Mr. Arnone concluded, “We remain optimistic about our prospects and technology development initiatives. We remain supported in our efforts by a strong financial position, which included $32.1 million in cash and investments, and no long-term debt at March 31, 2024.”

Q1 2024 Consolidated Results Overview

Consolidated revenues for Q1 2024 declined to $5.0 million from $7.3 million in the three months ended March 31, 2023 (Q1 2023), with reductions in both business segments from the prior year period.

Consolidated gross margin for Q1 2024 rose to 40.9% of revenues from 38.5% of revenues in Q1 2023, due to an increase in the APC operating segment gross margin partially offset by a decrease in FUEL CHEM operating segment gross margin.

SG&A expenses increased slightly to $3.3 million from $3.2 million in Q1 2023, reflecting increases in employee compensation and benefit related costs, which were partially offset by decreases in costs related to our international locations.

Interest income was flat at $0.3 million.

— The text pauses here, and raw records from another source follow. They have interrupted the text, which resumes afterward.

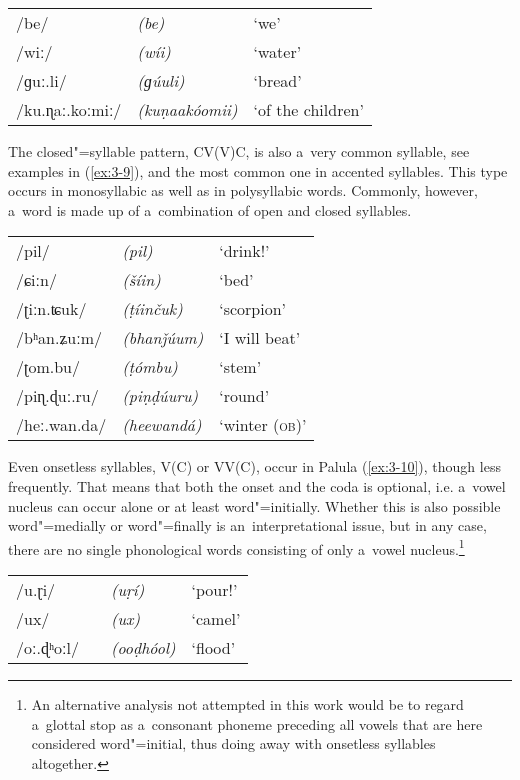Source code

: \begin{exe}
\extab
\label{ex:3-8}
\begin{tabular}{ l l l }
/be/ &
\textit{(be)} &
`we'\\
/wiː/ &
\textit{(wíi)} &
`water'\\
/ɡuː.li/ &
\textit{(ɡúuli)} &
`bread'\\
/ku.ɳaː.koːmiː/ &
\textit{(kuṇaakóomii)} &
`of the children'\\
\end{tabular}
\end{exe}



The closed"=syllable pattern, CV(V)C, is also a~very common syllable, see examples in (\ref{ex:3-9}), and the most common one in accented syllables. This type occurs in monosyllabic as well as in polysyllabic words. Commonly, however, a~word is made up of a~combination of open and closed syllables. 


\begin{exe}
\extab
\label{ex:3-9}
\begin{tabular}{ l l l }
/pil/ &
\textit{(pil)} &
`drink!' \\
/ɕiːn/ &
\textit{(\v{s}íin)} &
`bed'\\
/ʈiːn.ʨuk/ &
\textit{(ṭíinčuk)} &
`scorpion'\\
/bʰan.ʑuːm/ &
\textit{(bhanǰúum)} &
`I will beat'\\
/ʈom.bu/ &
\textit{(ṭómbu)} &
`stem'\\
/piɳ.ɖuː.ru/ &
\textit{(piṇḍúuru)} &
`round'\\
/heː.wan.da/ &
\textit{(heewandá)} &
`winter (\textsc{ob)}'\\
\end{tabular}
\end{exe}


Even onsetless syllables, V(C) or VV(C), occur in Palula (\ref{ex:3-10}), though less frequently. That means that both the onset and the coda is optional, i.e. a~vowel nucleus can occur alone or at least word"=initially. Whether this is also possible word"=medially or word"=finally is an~interpretational issue, but in any case, there are no single phonological words consisting of only a~vowel nucleus.\footnote{An alternative analysis not attempted in this work would be to regard a~glottal stop as a~consonant phoneme preceding all vowels that are here considered word"=initial, thus doing away with onsetless syllables altogether.}


\begin{exe}
\extab
\label{ex:3-10}
\begin{tabular}{ l l l }
/u.ɽi/ &
\textit{(uṛí)} &
`pour!' \\
/ux/ &
\textit{(ux)} &
`camel'\\
/oː.ɖʰoːl/\ \ &
\textit{(ooḍhóol)} &
`flood'\\
\end{tabular}
\end{exe}


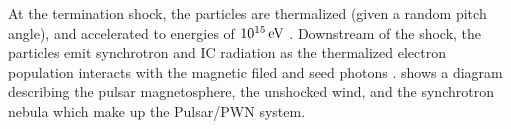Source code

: At the termination shock, the particles are thermalized
(given a random pitch angle), and accelerated to energies of
$10^{15}\,\text{eV}$ \citep{arons_1996_pulsars-gamma-rays}.
Downstream of the shock, the particles emit synchrotron and \ac{IC}
radiation as the thermalized electron population interacts with the
magnetic filed and seed photons \citep{gaensler_2006_evolution-structure}.
 shows a diagram describing the pulsar
magnetosphere, the unshocked wind, and the synchrotron nebula which make
up the Pulsar/\ac{PWN} system.
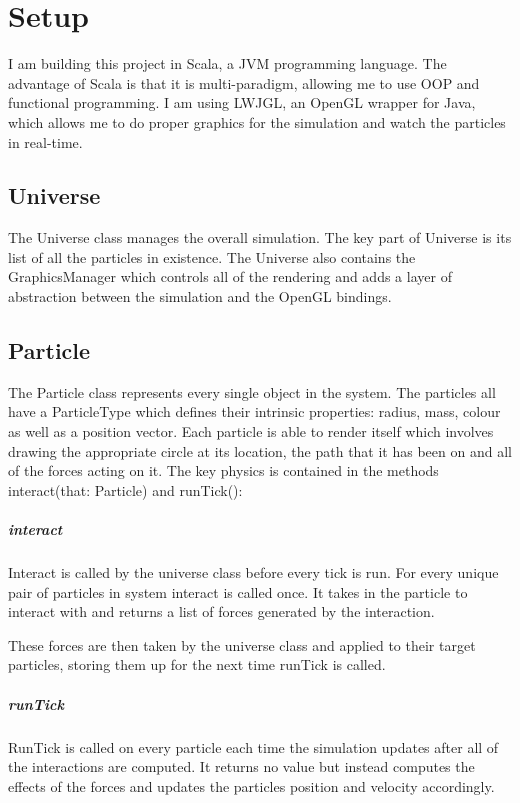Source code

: \section{Setup}

	I am building this project in Scala, a JVM programming language. The advantage of Scala is that it is multi-paradigm, allowing me to use OOP and functional programming. I am using LWJGL, an OpenGL wrapper for Java, which allows me to do proper graphics for the simulation and watch the particles in real-time.
	
	\subsection{Universe}
	
		The Universe class manages the overall simulation. The key part of Universe is its list of all the particles in existence. The Universe also contains the GraphicsManager which controls all of the rendering and adds a layer of abstraction between the simulation and the OpenGL bindings. 
		
	\subsection{Particle}
	
		The Particle class represents every single object in the system. The particles all have a ParticleType which defines their intrinsic properties: radius, mass, colour as well as a position vector. Each particle is able to render itself which involves drawing the appropriate circle at its location, the path that it has been on and all of the forces acting on it.
		\linebreak\linebreak
		The key physics is contained in the methods interact(that: Particle) and runTick():
		
		\subparagraph{interact}
		
			Interact is called by the universe class before every tick is run. For every unique pair of particles in system interact is called once. It takes in the particle to interact with and returns a list of forces generated by the interaction.
			
			These forces are then taken by the universe class and applied to their target particles, storing them up for the next time runTick is called.
		
		\subparagraph{runTick}
			
			RunTick is called on every particle each time the simulation updates after all of the interactions are computed. It returns no value but instead computes the effects of the forces and updates the particles position and velocity accordingly.
			
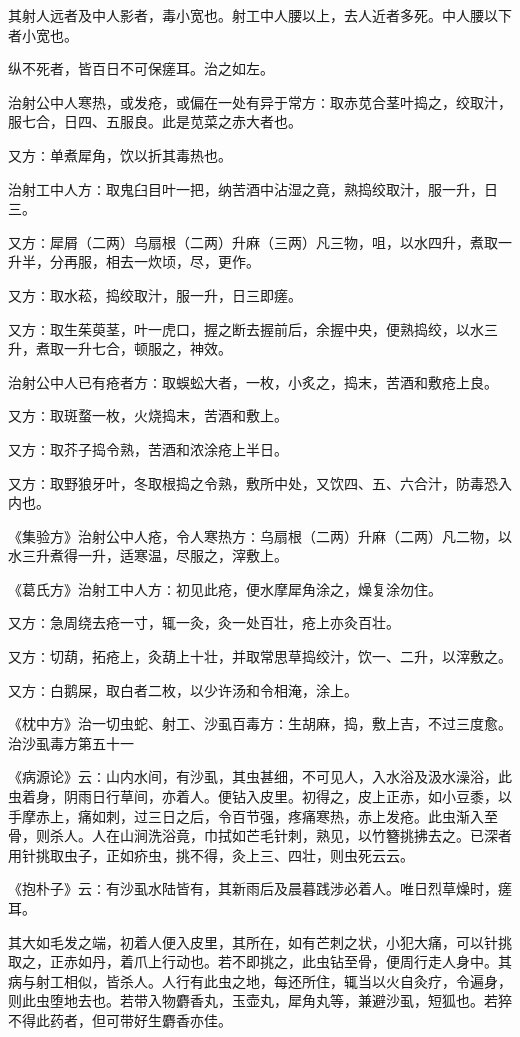 \documentclass[a4paper,12pt,UTF8,twoside]{ctexbook}
\begin{document}
其射人远者及中人影者，毒小宽也。射工中人腰以上，去人近者多死。中人腰以下者小宽也。

纵不死者，皆百日不可保瘥耳。治之如左。

治射公中人寒热，或发疮，或偏在一处有异于常方∶取赤苋合茎叶捣之，绞取汁，服七合，日四、五服良。此是苋菜之赤大者也。

又方∶单煮犀角，饮以折其毒热也。

治射工中人方∶取鬼臼目叶一把，纳苦酒中沾湿之竟，熟捣绞取汁，服一升，日三。

又方∶犀屑（二两）乌扇根（二两）升麻（三两）凡三物，咀，以水四升，煮取一升半，分再服，相去一炊顷，尽，更作。

又方∶取水菘，捣绞取汁，服一升，日三即瘥。

又方∶取生茱萸茎，叶一虎口，握之断去握前后，余握中央，便熟捣绞，以水三升，煮取一升七合，顿服之，神效。

治射公中人已有疮者方∶取蜈蚣大者，一枚，小炙之，捣末，苦酒和敷疮上良。

又方∶取斑蝥一枚，火烧捣末，苦酒和敷上。

又方∶取芥子捣令熟，苦酒和浓涂疮上半日。

又方∶取野狼牙叶，冬取根捣之令熟，敷所中处，又饮四、五、六合汁，防毒恐入内也。

《集验方》治射公中人疮，令人寒热方∶乌扇根（二两）升麻（二两）凡二物，以水三升煮得一升，适寒温，尽服之，滓敷上。

《葛氏方》治射工中人方∶初见此疮，便水摩犀角涂之，燥复涂勿住。

又方∶急周绕去疮一寸，辄一灸，灸一处百壮，疮上亦灸百壮。

又方∶切葫，拓疮上，灸葫上十壮，并取常思草捣绞汁，饮一、二升，以滓敷之。

又方∶白鹅屎，取白者二枚，以少许汤和令相淹，涂上。

《枕中方》治一切虫蛇、射工、沙虱百毒方∶生胡麻，捣，敷上吉，不过三度愈。
治沙虱毒方第五十一

《病源论》云∶山内水间，有沙虱，其虫甚细，不可见人，入水浴及汲水澡浴，此虫着身，阴雨日行草间，亦着人。便钻入皮里。初得之，皮上正赤，如小豆黍，以手摩赤上，痛如刺，过三日之后，令百节强，疼痛寒热，赤上发疮。此虫渐入至骨，则杀人。人在山涧洗浴竟，巾拭如芒毛针刺，熟见，以竹簪挑拂去之。已深者用针挑取虫子，正如疥虫，挑不得，灸上三、四壮，则虫死云云。

《抱朴子》云∶有沙虱水陆皆有，其新雨后及晨暮践涉必着人。唯日烈草燥时，瘥耳。

其大如毛发之端，初着人便入皮里，其所在，如有芒刺之状，小犯大痛，可以针挑取之，正赤如丹，着爪上行动也。若不即挑之，此虫钻至骨，便周行走人身中。其病与射工相似，皆杀人。人行有此虫之地，每还所住，辄当以火自灸疗，令遍身，则此虫堕地去也。若带入物麝香丸，玉壶丸，犀角丸等，兼避沙虱，短狐也。若猝不得此药者，但可带好生麝香亦佳。
\end{document}
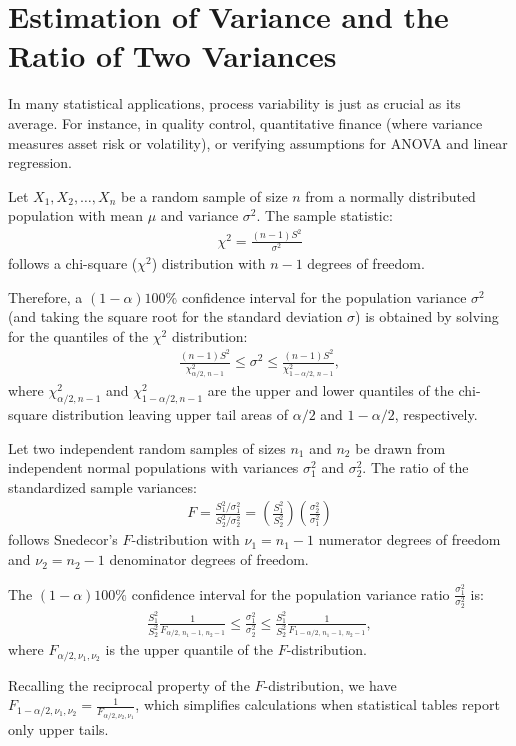 \section{Estimation of Variance and the Ratio of Two Variances}

In many statistical applications, process variability is just as crucial as its average. For instance, in quality control, quantitative finance (where variance measures asset risk or volatility), or verifying assumptions for ANOVA and linear regression.

\begin{teorema}
	Let $X_1, X_2, \ldots, X_n$ be a random sample of size $n$ from a normally distributed population with mean $\mu$ and variance $\sigma^2$. The sample statistic:
	\begin{align}
		\chi^2 = \frac{(n-1)S^2}{\sigma^2}
	\end{align}
	follows a chi-square ($\chi^2$) distribution with $n-1$ degrees of freedom.
	
	Therefore, a $(1-\alpha)100\%$ confidence interval for the population variance $\sigma^2$ (and taking the square root for the standard deviation $\sigma$) is obtained by solving for the quantiles of the $\chi^2$ distribution:
	\begin{align}
		\frac{(n-1)S^2}{\chi^2_{\alpha/2, \, n-1}} \leq \sigma^2 \leq \frac{(n-1)S^2}{\chi^2_{1-\alpha/2, \, n-1}},
	\end{align}
	where $\chi^2_{\alpha/2, n-1}$ and $\chi^2_{1-\alpha/2, n-1}$ are the upper and lower quantiles of the chi-square distribution leaving upper tail areas of $\alpha/2$ and $1-\alpha/2$, respectively.
\end{teorema}

\begin{teorema}
	Let two independent random samples of sizes $n_1$ and $n_2$ be drawn from independent normal populations with variances $\sigma_1^2$ and $\sigma_2^2$. The ratio of the standardized sample variances:
	\begin{align}
		F = \frac{S_1^2 / \sigma_1^2}{S_2^2 / \sigma_2^2} = \left(\frac{S_1^2}{S_2^2}\right)\left(\frac{\sigma_2^2}{\sigma_1^2}\right)
	\end{align}
	follows Snedecor's $F$-distribution with $\nu_1 = n_1 - 1$ numerator degrees of freedom and $\nu_2 = n_2 - 1$ denominator degrees of freedom.
	
	The $(1-\alpha)100\%$ confidence interval for the population variance ratio $\frac{\sigma_1^2}{\sigma_2^2}$ is:
	\begin{align}
		\frac{S_1^2}{S_2^2} \frac{1}{F_{\alpha/2, \, n_1-1, \, n_2-1}} \leq \frac{\sigma_1^2}{\sigma_2^2} \leq \frac{S_1^2}{S_2^2} \frac{1}{F_{1-\alpha/2, \, n_1-1, \, n_2-1}},
	\end{align}
	where $F_{\alpha/2, \nu_1, \nu_2}$ is the upper quantile of the $F$-distribution. 
	
	Recalling the reciprocal property of the $F$-distribution, we have $F_{1-\alpha/2, \nu_1, \nu_2} = \frac{1}{F_{\alpha/2, \nu_2, \nu_1}}$, which simplifies calculations when statistical tables report only upper tails.
\end{teorema}
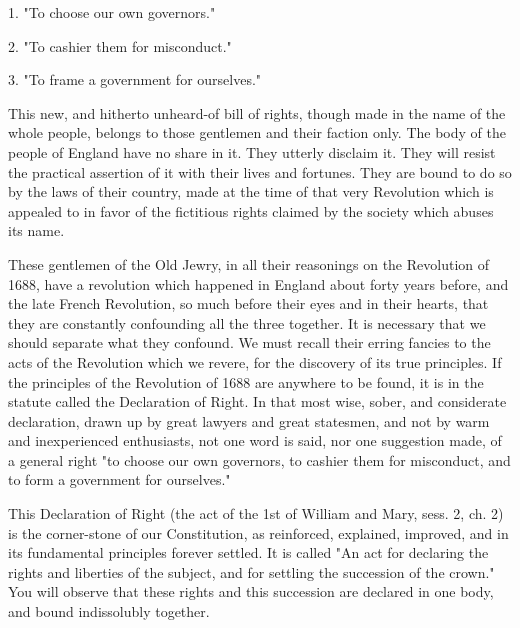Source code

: 1. "To choose our own governors."

2. "To cashier them for misconduct."

3. "To frame a government for ourselves."

This new, and hitherto unheard-of bill of rights, though made in the name of the whole people, belongs to those gentlemen and their faction only. The body of the people of England have no share in it. They utterly disclaim it. They will resist the practical assertion of it with their lives and fortunes. They are bound to do so by the laws of their country, made at the time of that very Revolution which is appealed to in favor of the fictitious rights claimed by the society which abuses its name.

These gentlemen of the Old Jewry, in all their reasonings on the Revolution of 1688, have a revolution which happened in England about forty years before, and the late French Revolution, so much before their eyes and in their hearts, that they are constantly confounding all the three together. It is necessary that we should separate what they confound. We must recall their erring fancies to the acts of the Revolution which we revere, for the discovery of its true principles. If the principles of the Revolution of 1688 are anywhere to be found, it is in the statute called the Declaration of Right. In that most wise, sober, and considerate declaration, drawn up by great lawyers and great statesmen, and not by warm and inexperienced enthusiasts, not one word is said, nor one suggestion made, of a general right "to choose our own governors, to cashier them for misconduct, and to form a government for ourselves."

This Declaration of Right (the act of the 1st of William and Mary, sess. 2, ch. 2) is the corner-stone of our Constitution, as reinforced, explained, improved, and in its fundamental principles forever settled. It is called "An act for declaring the rights and liberties of the subject, and for settling the succession of the crown." You will observe that these rights and this succession are declared in one body, and bound indissolubly together.

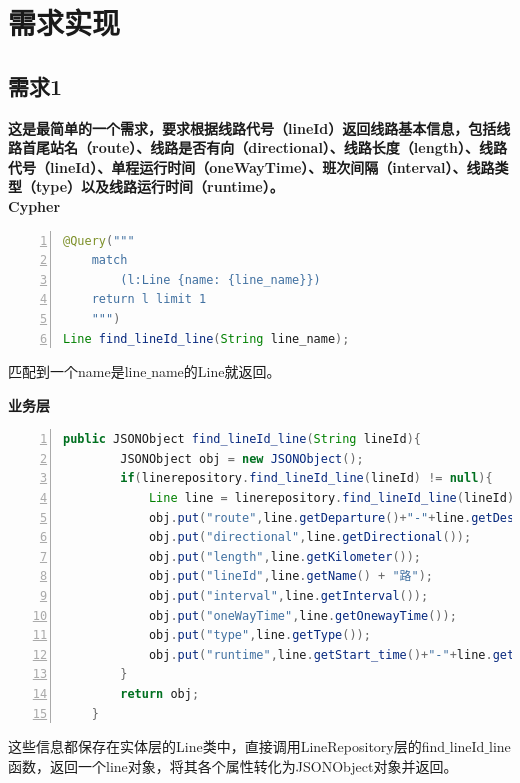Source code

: \documentclass[11pt,a4paper]{article}
\begin{document}
\newpage
\section{需求实现}
\subsection{需求1}
\textbf{这是最简单的一个需求，要求根据线路代号（lineId）返回线路基本信息，包括线路首尾站名（route）、线路是否有向（directional）、线路长度（length）、线路代号（lineId）、单程运行时间（oneWayTime）、班次间隔（interval）、线路类型（type）以及线路运行时间（runtime）。} \\
\textbf{Cypher} \\
\begin{lstlisting}[numbers = left, 
showstringspaces=false,
showspaces = false,
breaklines = true, 
language=Java]
@Query(""" 
	match
		(l:Line {name: {line_name}})
	return l limit 1
	""")
Line find_lineId_line(String line_name);
\end{lstlisting} 
匹配到一个name是line$\_$name的Line就返回。

\textbf{业务层} \\
\begin{lstlisting}[numbers = left, 
showstringspaces=false,
showspaces = false,
breaklines = true, 
language=Java]
    public JSONObject find_lineId_line(String lineId){
        JSONObject obj = new JSONObject();
        if(linerepository.find_lineId_line(lineId) != null){
            Line line = linerepository.find_lineId_line(lineId);
            obj.put("route",line.getDeparture()+"-"+line.getDestination());
            obj.put("directional",line.getDirectional());
            obj.put("length",line.getKilometer());
            obj.put("lineId",line.getName() + "路");
            obj.put("interval",line.getInterval());
            obj.put("oneWayTime",line.getOnewayTime());
            obj.put("type",line.getType());
            obj.put("runtime",line.getStart_time()+"-"+line.getEnd_time());
        }
        return obj;
    }
\end{lstlisting} 
这些信息都保存在实体层的Line类中，直接调用LineRepository层的find$\_$lineId$\_$line函数，返回一个line对象，将其各个属性转化为JSONObject对象并返回。
\end{document}
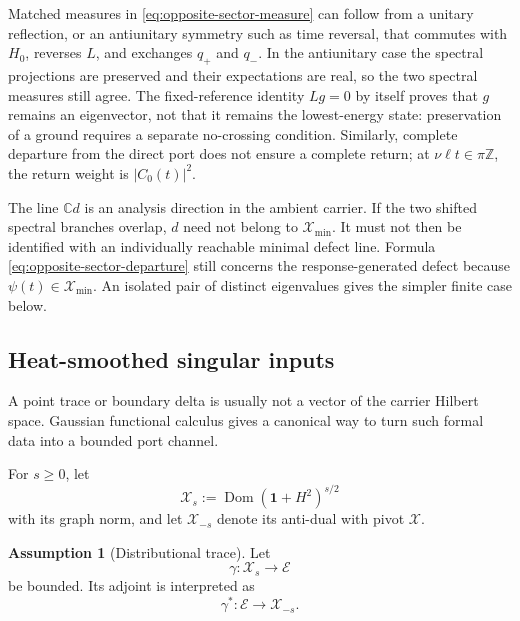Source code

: \documentclass[11pt,reqno]{scrartcl}
\newcommand{\CC}{\mathbb C}
\newcommand{\ZZ}{\mathbb Z}
\newcommand{\idop}{\mathbf 1}
\DeclareMathOperator{\Dom}{Dom}
\newcommand{\scrX}{\mathscr X}
\newcommand{\scrE}{\mathscr E}
\newcommand{\Hmin}{\mathscr X_{\min}}
\theoremstyle{plain}
\theoremstyle{definition}
\newtheorem{assumption}[assumption]{Assumption}
\theoremstyle{remark}
\begin{document}
Matched measures in \eqref{eq:opposite-sector-measure} can follow from a
unitary reflection, or an antiunitary symmetry such as time reversal,
that commutes with $H_0$, reverses $L$, and exchanges $q_+$ and $q_-$.
In the antiunitary case the spectral projections are preserved and their
expectations are real, so the two spectral measures still agree.
The fixed-reference identity $Lg=0$ by itself proves
that $g$ remains an eigenvector, not that it remains the lowest-energy
state: preservation of a ground requires a separate no-crossing condition.
Similarly, complete departure from the direct port does not ensure a
complete return; at $\nu\ell t\in\pi\ZZ$, the return weight is
$|C_0(t)|^2$.

The line $\CC d$ is an analysis direction in the ambient carrier.  If the
two shifted spectral branches overlap, $d$ need not belong to $\Hmin$.
It must not then be identified with an individually reachable minimal
defect line.  Formula \eqref{eq:opposite-sector-departure} still concerns
the response-generated defect because $\psi(t)\in\Hmin$.  An isolated
pair of distinct eigenvalues gives the simpler finite case below.


\subsection{Heat-smoothed singular inputs}

A point trace or boundary delta is usually not a vector of the carrier
Hilbert space.  Gaussian functional calculus gives a canonical way to turn
such formal data into a bounded port channel.

For \(s\geq0\), let
\begin{equation}
  \scrX_s:=\Dom(\idop+H^2)^{s/2}
\end{equation}
with its graph norm, and let \(\scrX_{-s}\) denote its anti-dual with pivot
\(\scrX\).

\begin{assumption}[Distributional trace]
\label{ass:distributional-trace}
Let
\begin{equation}
  \gamma:\scrX_s\longrightarrow\scrE
\end{equation}
be bounded.  Its adjoint is interpreted as
\begin{equation}
  \gamma^*:\scrE\longrightarrow\scrX_{-s}.
\end{equation}
\end{assumption}
\end{document}
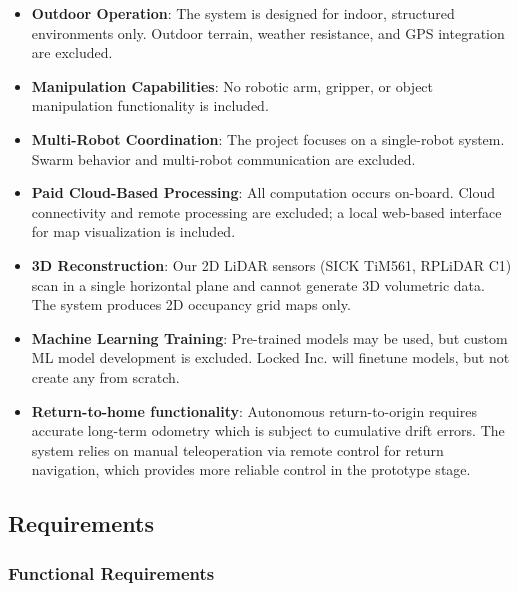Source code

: \begin{itemize}
    \item \textbf{Outdoor Operation}: The system is designed for indoor, structured environments only. Outdoor terrain, weather resistance, and GPS integration are excluded.

    \item \textbf{Manipulation Capabilities}: No robotic arm, gripper, or object manipulation functionality is included.

    \item \textbf{Multi-Robot Coordination}: The project focuses on a single-robot system. Swarm behavior and multi-robot communication are excluded.

    \item \textbf{Paid Cloud-Based Processing}: All computation occurs on-board. Cloud connectivity and remote processing are excluded; a local web-based interface for map visualization is included.

    \item \textbf{3D Reconstruction}: Our 2D LiDAR sensors (SICK TiM561, RPLiDAR C1) scan in a single horizontal plane and cannot generate 3D volumetric data. The system produces 2D occupancy grid maps only.

    \item \textbf{Machine Learning Training}: Pre-trained models may be used, but custom ML model development is excluded. Locked Inc. will finetune models, but not create any from scratch.

    \item \textbf{Return-to-home functionality}: Autonomous return-to-origin requires accurate long-term odometry which is subject to cumulative drift errors. The system relies on manual teleoperation via remote control for return navigation, which provides more reliable control in the prototype stage.
\end{itemize}

\subsection{Requirements}

\subsubsection{Functional Requirements}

Interest income primarily related to interest received on the held-to-maturity debt securities and money market funds.

Other income in Q1 2024 was $1.7 million related to the recording of income associated with the expected receipt of the Employee Retention Credit (“ERC”) during the quarter, as compared to no such income in Q1 2023.

Net income in Q1 2024 was $281,000, or $0.01 per share, compared to net loss of $(414,000), or $(0.01) per share, in Q1 2023.

Consolidated APC segment backlog at March 31, 2024 was $6.2 million compared to $7.5 million at December 31, 2023.

APC segment revenue decreased to $2.3 million from $3.6 million in Q1 2023, primarily related to customer-related delays in project execution. APC gross margin rose to 38.4% from 27.1%, primarily due to the mix of APC projects and services executed during the quarter.

FUEL CHEM segment revenue declined to $2.6 million from $3.7 million in Q1 2023, due to a decrease in electrical generation demand, unscheduled plant outages and plant closures. Gross margin decreased to 43.2% from 49.4%.

Adjusted EBITDA loss was $(1.5) million in Q1 2024 compared to Adjusted EBITDA loss of $(0.6) million in Q1 2023.

Financial Condition

At March 31, 2024, cash and cash equivalents were $11.4 million, short-term investments were $11.8 million, and long-term investments totaled $8.9 million. Stockholders’ equity at March 31, 2024 was $44.0 million, or $1.43 per share, and the Company had no debt.